= What needs to be done =
After finding the line with "The additional term" in the data below, set down exactly each line through the one with "The interaction term", inclusive, and stop there.

= Input data =

★ ★ ★

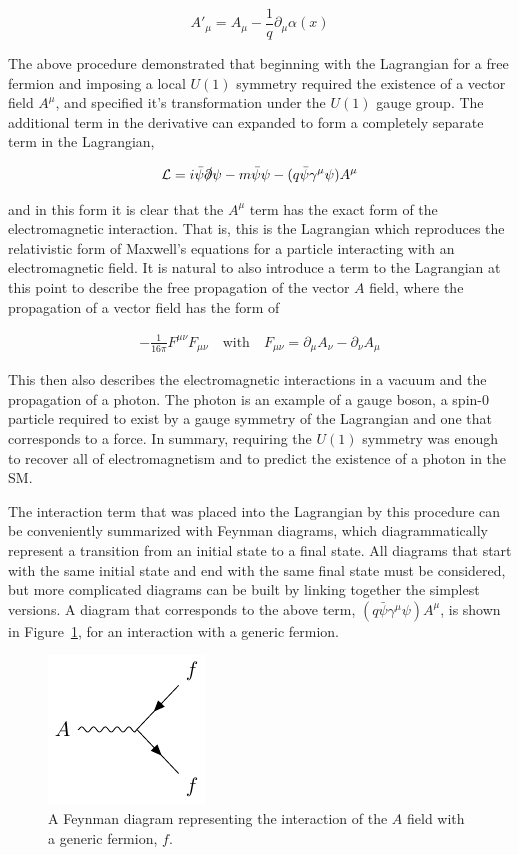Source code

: \[  A'_\mu =  A_{\mu} - \frac{1}{q}\partial_\mu\alpha(x) \]

The above procedure demonstrated that beginning with the Lagrangian for a free fermion and imposing a local $U(1)$ symmetry required the existence of a vector field $A^\mu$, and specified it's transformation under the $U(1)$ gauge group.
The additional term in the derivative can expanded to form a completely separate term in the Lagrangian,

\begin{align}
\mathcal{L} = i\bar{\psi}\slashed{\partial}\psi -m\bar{\psi}\psi - (q\bar{\psi}\gamma^\mu\psi)A^\mu
\end{align}

\noindent and in this form it is clear that the $A^\mu$ term has the exact form of the electromagnetic interaction.
That is, this is the Lagrangian which reproduces the relativistic form of Maxwell's equations for a particle interacting with an electromagnetic field.
It is natural to also introduce a term to the Lagrangian at this point to describe the free propagation of the vector $A$ field, where the propagation of a vector field has the form of

\begin{align}
- \frac{1}{16\pi} F^{\mu\nu}F_{\mu\nu} \quad \mathrm{with} \quad F_{\mu\nu} = \partial_\mu A_\nu - \partial_\nu A_\mu
\end{align}

\noindent This then also describes the electromagnetic interactions in a vacuum and the propagation of a photon.
The photon is an example of a gauge boson, a spin-0 particle required to exist by a gauge symmetry of the Lagrangian and one that corresponds to a force.
In summary, requiring the $U(1)$ symmetry was enough to recover all of electromagnetism and to predict the existence of a photon in the \ac{SM}. 

The interaction term that was placed into the Lagrangian by this procedure can be conveniently summarized with Feynman diagrams, which diagrammatically represent a transition from an initial state to a final state.
All diagrams that start with the same initial state and end with the same final state must be considered, but more complicated diagrams can be built by linking together the simplest versions.
A diagram that corresponds to the above term, $(q\bar{\psi}\gamma^\mu\psi)A^\mu$, is shown in Figure~\ref{fig:feyn_aff}, for an interaction with a generic fermion.

\begin{figure}
\includegraphics[width=\halffig]{figures/feyn_aff.pdf}
\caption{A Feynman diagram representing the interaction of the $A$ field with a generic fermion, $f$.} 
\label{fig:feyn_aff}
\end{figure}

★ ★ ★

= Exercise output =
The additional term in the derivative can expanded to form a completely separate term in the Lagrangian,

\begin{align}
\mathcal{L} = i\bar{\psi}\slashed{\partial}\psi -m\bar{\psi}\psi - (q\bar{\psi}\gamma^\mu\psi)A^\mu
\end{align}

\noindent and in this form it is clear that the $A^\mu$ term has the exact form of the electromagnetic interaction.
That is, this is the Lagrangian which reproduces the relativistic form of Maxwell's equations for a particle interacting with an electromagnetic field.
It is natural to also introduce a term to the Lagrangian at this point to describe the free propagation of the vector $A$ field, where the propagation of a vector field has the form of

\begin{align}
- \frac{1}{16\pi} F^{\mu\nu}F_{\mu\nu} \quad \mathrm{with} \quad F_{\mu\nu} = \partial_\mu A_\nu - \partial_\nu A_\mu
\end{align}

\noindent This then also describes the electromagnetic interactions in a vacuum and the propagation of a photon.
The photon is an example of a gauge boson, a spin-0 particle required to exist by a gauge symmetry of the Lagrangian and one that corresponds to a force.
In summary, requiring the $U(1)$ symmetry was enough to recover all of electromagnetism and to predict the existence of a photon in the \ac{SM}. 

The interaction term that was placed into the Lagrangian by this procedure can be conveniently summarized with Feynman diagrams, which diagrammatically represent a transition from an initial state to a final state.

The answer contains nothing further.